▸ **Instructions for the task**
When you have gone through the records below, state only how many lines include the word "renewcommand".

▸ **Data listing**

======

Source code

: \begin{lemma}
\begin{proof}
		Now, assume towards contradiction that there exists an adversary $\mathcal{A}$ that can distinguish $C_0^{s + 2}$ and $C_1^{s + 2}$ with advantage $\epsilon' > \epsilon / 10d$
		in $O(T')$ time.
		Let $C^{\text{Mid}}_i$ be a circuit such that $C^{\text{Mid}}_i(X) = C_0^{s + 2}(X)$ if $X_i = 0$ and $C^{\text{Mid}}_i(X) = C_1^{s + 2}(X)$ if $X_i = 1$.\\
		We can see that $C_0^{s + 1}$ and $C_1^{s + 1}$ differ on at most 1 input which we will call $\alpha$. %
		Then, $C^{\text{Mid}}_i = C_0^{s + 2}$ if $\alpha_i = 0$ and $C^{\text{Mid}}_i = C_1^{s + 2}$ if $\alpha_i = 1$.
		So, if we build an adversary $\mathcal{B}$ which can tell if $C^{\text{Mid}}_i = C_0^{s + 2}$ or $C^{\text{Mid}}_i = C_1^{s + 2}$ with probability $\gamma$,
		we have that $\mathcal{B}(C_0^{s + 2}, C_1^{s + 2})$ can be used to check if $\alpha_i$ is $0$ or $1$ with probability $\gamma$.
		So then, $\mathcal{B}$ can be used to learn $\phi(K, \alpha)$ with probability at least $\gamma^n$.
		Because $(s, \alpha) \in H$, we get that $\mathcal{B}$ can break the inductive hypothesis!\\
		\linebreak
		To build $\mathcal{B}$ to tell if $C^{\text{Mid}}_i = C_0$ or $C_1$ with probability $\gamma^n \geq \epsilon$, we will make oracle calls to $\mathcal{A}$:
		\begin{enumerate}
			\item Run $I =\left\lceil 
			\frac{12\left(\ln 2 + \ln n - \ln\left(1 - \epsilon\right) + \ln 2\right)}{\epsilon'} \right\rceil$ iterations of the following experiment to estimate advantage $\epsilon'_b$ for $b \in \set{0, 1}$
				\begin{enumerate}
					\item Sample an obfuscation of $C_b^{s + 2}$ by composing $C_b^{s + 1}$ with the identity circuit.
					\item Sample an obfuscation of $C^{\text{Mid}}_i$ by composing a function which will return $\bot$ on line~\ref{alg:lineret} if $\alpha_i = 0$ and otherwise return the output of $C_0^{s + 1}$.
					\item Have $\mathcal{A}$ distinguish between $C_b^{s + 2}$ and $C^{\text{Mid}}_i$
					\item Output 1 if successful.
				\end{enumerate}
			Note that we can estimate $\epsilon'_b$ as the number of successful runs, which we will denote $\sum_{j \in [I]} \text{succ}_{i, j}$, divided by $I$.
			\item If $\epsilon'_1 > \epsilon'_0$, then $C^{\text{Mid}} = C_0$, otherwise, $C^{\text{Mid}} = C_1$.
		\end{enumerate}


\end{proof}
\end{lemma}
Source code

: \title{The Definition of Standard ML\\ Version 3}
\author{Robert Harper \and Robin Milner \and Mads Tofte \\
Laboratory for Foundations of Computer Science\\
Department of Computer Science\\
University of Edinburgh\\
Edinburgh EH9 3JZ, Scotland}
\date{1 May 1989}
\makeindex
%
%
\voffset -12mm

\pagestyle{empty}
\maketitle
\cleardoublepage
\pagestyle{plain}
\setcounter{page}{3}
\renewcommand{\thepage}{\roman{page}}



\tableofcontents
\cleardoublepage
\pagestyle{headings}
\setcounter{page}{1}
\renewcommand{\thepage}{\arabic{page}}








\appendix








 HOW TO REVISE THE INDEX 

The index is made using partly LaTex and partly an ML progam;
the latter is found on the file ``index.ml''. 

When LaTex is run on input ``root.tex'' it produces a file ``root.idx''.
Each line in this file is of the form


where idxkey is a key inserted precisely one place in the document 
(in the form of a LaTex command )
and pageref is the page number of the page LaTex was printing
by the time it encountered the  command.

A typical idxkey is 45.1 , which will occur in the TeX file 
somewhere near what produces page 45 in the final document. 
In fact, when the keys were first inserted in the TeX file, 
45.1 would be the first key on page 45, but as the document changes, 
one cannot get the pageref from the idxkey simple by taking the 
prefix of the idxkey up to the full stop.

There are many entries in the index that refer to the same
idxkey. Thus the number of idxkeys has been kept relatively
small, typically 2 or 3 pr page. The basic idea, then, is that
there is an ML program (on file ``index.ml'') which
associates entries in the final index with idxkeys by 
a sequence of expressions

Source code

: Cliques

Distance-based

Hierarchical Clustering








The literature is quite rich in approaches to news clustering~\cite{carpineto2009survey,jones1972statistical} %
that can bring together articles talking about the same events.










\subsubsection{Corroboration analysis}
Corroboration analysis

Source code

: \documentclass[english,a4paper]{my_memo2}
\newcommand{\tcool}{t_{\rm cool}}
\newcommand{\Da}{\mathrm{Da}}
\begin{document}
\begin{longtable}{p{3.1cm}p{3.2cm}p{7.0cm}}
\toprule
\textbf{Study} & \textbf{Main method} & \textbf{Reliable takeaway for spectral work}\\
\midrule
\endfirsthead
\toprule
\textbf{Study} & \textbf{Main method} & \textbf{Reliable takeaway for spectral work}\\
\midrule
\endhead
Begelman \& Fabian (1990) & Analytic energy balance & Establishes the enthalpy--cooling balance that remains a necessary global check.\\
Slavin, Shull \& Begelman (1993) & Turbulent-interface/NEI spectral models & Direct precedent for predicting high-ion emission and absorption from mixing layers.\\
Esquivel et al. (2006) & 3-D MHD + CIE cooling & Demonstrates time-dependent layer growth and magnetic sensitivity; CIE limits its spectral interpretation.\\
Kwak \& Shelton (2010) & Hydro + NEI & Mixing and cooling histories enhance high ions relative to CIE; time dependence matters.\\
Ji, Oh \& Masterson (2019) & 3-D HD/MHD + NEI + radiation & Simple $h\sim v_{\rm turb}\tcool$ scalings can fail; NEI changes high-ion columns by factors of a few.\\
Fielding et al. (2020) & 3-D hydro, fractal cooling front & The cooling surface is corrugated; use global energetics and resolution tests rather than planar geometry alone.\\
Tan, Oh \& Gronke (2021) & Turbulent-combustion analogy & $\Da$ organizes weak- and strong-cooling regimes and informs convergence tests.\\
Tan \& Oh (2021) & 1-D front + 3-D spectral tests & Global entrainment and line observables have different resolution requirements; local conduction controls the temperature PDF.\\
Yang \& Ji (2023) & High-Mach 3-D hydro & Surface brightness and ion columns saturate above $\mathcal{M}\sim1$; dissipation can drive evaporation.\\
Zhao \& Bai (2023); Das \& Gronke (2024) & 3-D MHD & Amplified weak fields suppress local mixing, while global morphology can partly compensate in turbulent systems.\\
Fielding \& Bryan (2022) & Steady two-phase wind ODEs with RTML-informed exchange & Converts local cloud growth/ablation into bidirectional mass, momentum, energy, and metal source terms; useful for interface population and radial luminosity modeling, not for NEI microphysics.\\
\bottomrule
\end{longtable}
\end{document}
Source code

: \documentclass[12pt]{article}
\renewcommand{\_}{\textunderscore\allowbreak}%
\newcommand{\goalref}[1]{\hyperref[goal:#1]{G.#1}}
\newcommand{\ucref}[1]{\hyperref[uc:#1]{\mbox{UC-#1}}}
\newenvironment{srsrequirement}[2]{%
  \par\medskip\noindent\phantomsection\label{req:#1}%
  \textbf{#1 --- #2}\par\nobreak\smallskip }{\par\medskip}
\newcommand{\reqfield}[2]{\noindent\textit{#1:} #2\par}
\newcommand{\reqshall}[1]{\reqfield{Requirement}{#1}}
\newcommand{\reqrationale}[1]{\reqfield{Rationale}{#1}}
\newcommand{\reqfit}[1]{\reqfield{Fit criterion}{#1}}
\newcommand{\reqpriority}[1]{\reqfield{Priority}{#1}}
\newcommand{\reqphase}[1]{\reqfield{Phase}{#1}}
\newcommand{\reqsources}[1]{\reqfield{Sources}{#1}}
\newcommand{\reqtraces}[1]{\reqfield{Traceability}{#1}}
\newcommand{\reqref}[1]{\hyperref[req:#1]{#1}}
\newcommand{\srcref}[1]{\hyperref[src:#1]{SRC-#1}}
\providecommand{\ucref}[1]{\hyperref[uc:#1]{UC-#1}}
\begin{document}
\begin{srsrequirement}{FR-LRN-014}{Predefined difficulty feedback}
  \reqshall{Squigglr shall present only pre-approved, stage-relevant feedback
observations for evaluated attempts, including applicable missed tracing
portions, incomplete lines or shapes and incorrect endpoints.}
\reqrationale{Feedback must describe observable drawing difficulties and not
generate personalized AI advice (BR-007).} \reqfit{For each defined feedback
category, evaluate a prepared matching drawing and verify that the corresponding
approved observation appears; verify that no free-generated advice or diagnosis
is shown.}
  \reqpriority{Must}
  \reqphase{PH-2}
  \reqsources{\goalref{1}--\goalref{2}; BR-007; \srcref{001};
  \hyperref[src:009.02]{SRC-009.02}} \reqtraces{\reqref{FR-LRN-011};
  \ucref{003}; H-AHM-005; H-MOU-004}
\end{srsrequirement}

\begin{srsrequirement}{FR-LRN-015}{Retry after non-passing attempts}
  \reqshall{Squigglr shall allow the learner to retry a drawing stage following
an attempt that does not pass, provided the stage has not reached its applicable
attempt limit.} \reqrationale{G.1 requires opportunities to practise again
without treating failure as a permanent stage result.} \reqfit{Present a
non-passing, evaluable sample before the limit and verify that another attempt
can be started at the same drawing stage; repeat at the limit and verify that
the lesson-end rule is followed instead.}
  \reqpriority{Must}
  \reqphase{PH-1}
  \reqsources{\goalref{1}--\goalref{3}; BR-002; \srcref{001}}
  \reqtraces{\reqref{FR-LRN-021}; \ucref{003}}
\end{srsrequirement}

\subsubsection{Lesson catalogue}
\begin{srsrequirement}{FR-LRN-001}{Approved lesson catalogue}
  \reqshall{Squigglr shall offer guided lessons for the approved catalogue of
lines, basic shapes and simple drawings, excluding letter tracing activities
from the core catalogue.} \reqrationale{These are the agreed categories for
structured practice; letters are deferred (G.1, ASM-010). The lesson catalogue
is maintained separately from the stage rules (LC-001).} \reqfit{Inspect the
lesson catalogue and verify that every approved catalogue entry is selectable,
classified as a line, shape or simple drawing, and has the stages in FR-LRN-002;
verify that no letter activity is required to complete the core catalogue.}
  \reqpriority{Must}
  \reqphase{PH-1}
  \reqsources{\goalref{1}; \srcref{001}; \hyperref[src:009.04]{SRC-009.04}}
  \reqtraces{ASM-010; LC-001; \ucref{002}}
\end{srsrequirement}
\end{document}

======

▸ **Exercise output**
3